Danish WW2 Pilots

Sgt Gladys Nielsen

(1917–2014)

Sgt Gladys Nielsen enlisted in the Women’s Army Corps (WAC) in 1942. She served as an Army Air Force WAC and was one of twenty-nine Danish born WACs during the Second World War.

Gladys Nielsen was born on 11 May 1917 in Kongens Lyngby, to carpenter Niels Nielsen and Hilda Marie Nielsen (née Olsen).[1]

The Nielsen family emigrated to the United States in 1923-1924. Her father arrived in the USA in April 1923. Nielsen, her mother and siblings arrived in New York from Copenhagen onboard the SS United States on 14 October 1924.[2] The family settled in Kings, New York, where Nielsen became a beautician.[3]

Nielsen enlisted as a private (A-209403) in the Women’s Army Corps (WAC) in New York City on 19 September 1944.[4] She served at the Newark Air Force Base, and later volunteered to go to Tokyo, where she served five years as a supply sergeant in General MacArthur’s motor pool.[5] She returned from Japan in April 1949.[6]
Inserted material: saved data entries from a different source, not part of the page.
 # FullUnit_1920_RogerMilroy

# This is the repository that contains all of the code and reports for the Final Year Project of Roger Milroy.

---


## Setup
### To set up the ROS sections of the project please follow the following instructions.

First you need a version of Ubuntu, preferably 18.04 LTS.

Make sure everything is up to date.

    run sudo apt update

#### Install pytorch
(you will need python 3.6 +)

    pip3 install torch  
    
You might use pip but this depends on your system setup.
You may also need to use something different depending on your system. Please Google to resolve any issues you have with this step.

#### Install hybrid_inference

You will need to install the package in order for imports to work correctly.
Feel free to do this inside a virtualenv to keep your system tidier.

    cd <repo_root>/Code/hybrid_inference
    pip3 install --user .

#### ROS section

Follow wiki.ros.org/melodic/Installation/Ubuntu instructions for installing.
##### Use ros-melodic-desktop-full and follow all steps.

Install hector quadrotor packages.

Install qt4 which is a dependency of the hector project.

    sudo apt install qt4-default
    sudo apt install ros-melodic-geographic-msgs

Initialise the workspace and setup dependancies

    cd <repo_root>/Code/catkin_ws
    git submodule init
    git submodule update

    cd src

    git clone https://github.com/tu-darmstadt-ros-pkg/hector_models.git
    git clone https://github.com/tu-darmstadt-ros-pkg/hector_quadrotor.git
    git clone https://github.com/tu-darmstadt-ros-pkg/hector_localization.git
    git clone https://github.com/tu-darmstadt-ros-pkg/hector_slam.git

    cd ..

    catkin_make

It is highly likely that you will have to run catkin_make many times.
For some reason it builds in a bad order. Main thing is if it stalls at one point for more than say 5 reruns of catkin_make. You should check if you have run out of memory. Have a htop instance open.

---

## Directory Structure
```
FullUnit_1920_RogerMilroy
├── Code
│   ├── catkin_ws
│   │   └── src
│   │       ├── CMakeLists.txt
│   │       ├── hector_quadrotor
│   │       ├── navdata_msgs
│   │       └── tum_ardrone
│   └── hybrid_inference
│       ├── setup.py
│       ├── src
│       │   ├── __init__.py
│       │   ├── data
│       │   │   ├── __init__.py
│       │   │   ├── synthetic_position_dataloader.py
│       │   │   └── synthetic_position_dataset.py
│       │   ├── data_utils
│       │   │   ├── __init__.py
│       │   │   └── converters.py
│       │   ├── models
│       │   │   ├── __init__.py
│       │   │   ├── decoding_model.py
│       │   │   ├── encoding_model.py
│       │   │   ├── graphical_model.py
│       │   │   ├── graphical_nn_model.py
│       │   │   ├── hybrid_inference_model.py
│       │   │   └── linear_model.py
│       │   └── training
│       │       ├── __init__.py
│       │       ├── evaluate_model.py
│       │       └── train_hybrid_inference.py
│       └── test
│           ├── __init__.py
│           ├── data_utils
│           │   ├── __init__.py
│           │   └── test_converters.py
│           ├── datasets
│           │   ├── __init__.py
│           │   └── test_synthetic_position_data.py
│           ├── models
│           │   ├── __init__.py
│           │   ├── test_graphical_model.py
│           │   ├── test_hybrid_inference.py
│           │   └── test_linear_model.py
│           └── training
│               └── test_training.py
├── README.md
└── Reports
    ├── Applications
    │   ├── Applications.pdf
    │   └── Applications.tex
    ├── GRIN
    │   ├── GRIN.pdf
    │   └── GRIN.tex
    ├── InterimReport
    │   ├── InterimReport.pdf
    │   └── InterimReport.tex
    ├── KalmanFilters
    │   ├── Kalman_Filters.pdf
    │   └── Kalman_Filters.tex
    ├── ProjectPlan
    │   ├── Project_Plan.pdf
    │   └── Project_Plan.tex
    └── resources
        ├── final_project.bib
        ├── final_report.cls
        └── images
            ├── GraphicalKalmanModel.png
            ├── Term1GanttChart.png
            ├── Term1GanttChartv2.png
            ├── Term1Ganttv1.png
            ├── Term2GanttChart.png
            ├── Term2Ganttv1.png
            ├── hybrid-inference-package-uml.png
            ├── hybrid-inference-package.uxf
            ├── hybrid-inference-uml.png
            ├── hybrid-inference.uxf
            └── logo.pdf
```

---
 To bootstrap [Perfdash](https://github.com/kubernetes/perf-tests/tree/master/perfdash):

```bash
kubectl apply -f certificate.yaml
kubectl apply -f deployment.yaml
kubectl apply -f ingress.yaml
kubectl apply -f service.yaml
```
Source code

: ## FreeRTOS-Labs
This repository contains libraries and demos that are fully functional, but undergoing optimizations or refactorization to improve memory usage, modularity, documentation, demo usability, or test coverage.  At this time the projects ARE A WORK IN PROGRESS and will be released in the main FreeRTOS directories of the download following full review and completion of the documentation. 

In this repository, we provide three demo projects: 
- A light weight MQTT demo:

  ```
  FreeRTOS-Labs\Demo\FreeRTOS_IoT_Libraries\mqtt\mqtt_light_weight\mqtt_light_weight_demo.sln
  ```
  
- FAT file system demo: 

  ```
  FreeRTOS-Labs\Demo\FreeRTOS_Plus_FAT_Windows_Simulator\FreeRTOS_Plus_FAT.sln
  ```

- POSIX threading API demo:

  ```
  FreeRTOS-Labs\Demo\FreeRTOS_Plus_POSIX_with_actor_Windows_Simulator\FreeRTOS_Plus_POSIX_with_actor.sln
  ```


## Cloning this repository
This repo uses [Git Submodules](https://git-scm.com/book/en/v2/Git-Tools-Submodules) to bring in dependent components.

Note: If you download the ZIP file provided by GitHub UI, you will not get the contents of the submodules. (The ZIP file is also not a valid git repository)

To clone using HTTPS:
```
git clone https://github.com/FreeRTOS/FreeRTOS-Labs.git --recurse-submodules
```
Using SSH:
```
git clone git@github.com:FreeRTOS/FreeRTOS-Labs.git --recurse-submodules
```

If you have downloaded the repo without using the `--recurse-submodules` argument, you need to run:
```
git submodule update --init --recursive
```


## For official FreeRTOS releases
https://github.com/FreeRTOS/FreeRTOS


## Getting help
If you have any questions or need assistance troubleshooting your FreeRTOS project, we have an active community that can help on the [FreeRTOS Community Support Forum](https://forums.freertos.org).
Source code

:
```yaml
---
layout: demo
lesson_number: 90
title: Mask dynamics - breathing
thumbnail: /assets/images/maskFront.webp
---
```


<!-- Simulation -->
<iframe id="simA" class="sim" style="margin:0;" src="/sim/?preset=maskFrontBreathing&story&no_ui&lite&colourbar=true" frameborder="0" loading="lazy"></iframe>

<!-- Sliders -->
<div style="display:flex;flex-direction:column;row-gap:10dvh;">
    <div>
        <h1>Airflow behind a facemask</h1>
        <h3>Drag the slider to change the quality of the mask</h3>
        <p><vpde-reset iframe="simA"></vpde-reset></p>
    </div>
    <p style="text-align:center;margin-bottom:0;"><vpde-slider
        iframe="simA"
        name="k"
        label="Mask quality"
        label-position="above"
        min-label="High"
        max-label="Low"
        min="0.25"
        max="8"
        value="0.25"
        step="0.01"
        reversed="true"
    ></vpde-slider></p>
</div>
She married Richard Eugene Smith in Los Angeles, California, on 19 November 1955.[7] She died in Hendersonville, North Carolina on 21 September 2014.[8]

Her brother, Walter Lunn Nielsen, was wounded in service as a ship’s cook first class in the US Navy during the war.[9] He was a cook onboard the New Orleans-class cruiser USS Vincennes (CA-44),[10] which was lost at the Battle of Savoy Island in the Pacific on 9 August 1942.[12]

Endnotes

[1] DNA: Parish register, Kongens Lyngby sogn.

[2] Ancestry: New York Passenger Lists, 1820-1957.

[3] Ancestry: 1940 United States Federal Census.

[4] Ancestry: U.S., World War II Army Enlistment Records, 1938-1946.

[5] Gladys Nielson Smith, Fina a Grave, https://www.findagrave.com/memorial/210000769/gladys-smith (retrieved on 3 September 2022).

[6] Ancestry: Washington, Passenger and Crew Lists, 1882-1965.

[7] Ancestry: Washington, Passenger and Crew Lists, 1882-1965.

[8] Ancestry: U.S., Cemetery and Funeral Home Collection, 1847-Current.

[9] Ancestry: U.S., Navy Casualties Books, 1776-1941.

[10] Ancestry: U.S., World War II Navy Muster Rolls, 1938-1949.